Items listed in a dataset
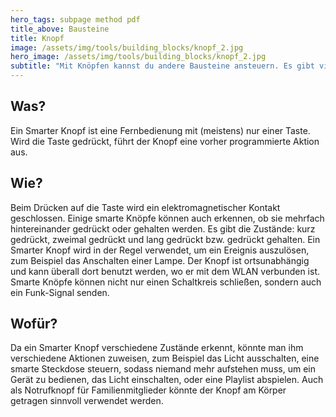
 ```yaml
---
hero_tags: subpage method pdf
title_above: Bausteine
title: Knopf
image: /assets/img/tools/building_blocks/knopf_2.jpg
hero_image: /assets/img/tools/building_blocks/knopf_2.jpg
subtitle: "Mit Knöpfen kannst du andere Bausteine ansteuern. Es gibt viele Arten von Knöpfen - mit verschiedenen Funktionen. Einige Knopfe müssen nur leicht berührt werden. Andere Knöpfe müssen feste gedrückt werden. Manchmal reicht eine kurze Berührung, manchmal muss der Knopf lange gedrückt werden. Auch die Formen der Knöpfe können sehr unterschiedlich sein: groß, klein, weiß oder bunt."
---
```


## Was?

Ein Smarter Knopf ist eine Fernbedienung mit (meistens) nur einer Taste. Wird die Taste gedrückt, führt der Knopf eine vorher programmierte Aktion aus.

## Wie?

Beim Drücken auf die Taste wird ein elektromagnetischer Kontakt geschlossen. Einige smarte Knöpfe können auch erkennen, ob sie mehrfach hintereinander gedrückt oder gehalten werden. Es gibt die Zustände: kurz gedrückt, zweimal gedrückt und lang gedrückt bzw. gedrückt gehalten. Ein Smarter Knopf wird in der Regel verwendet, um ein Ereignis auszulösen, zum Beispiel das Anschalten einer Lampe. Der Knopf ist ortsunabhängig und kann überall dort benutzt werden, wo er mit dem WLAN verbunden ist. Smarte Knöpfe können nicht nur einen Schaltkreis schließen, sondern auch ein Funk-Signal senden.

## Wofür?

Da ein Smarter Knopf verschiedene Zustände erkennt, könnte man ihm verschiedene Aktionen zuweisen, zum Beispiel das Licht ausschalten, eine smarte Steckdose steuern, sodass niemand mehr aufstehen muss, um ein Gerät zu bedienen, das Licht einschalten, oder eine Playlist abspielen. Auch als Notrufknopf für Familienmitglieder könnte der Knopf am Körper getragen sinnvoll verwendet werden.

Exercise description: Where a line in the records above contains the string "Bausteine", return that line.

Task answer:
title_above: Bausteine
subtitle: "Mit Knöpfen kannst du andere Bausteine ansteuern. Es gibt viele Arten von Knöpfen - mit verschiedenen Funktionen. Einige Knopfe müssen nur leicht berührt werden. Andere Knöpfe müssen feste gedrückt werden. Manchmal reicht eine kurze Berührung, manchmal muss der Knopf lange gedrückt werden. Auch die Formen der Knöpfe können sehr unterschiedlich sein: groß, klein, weiß oder bunt."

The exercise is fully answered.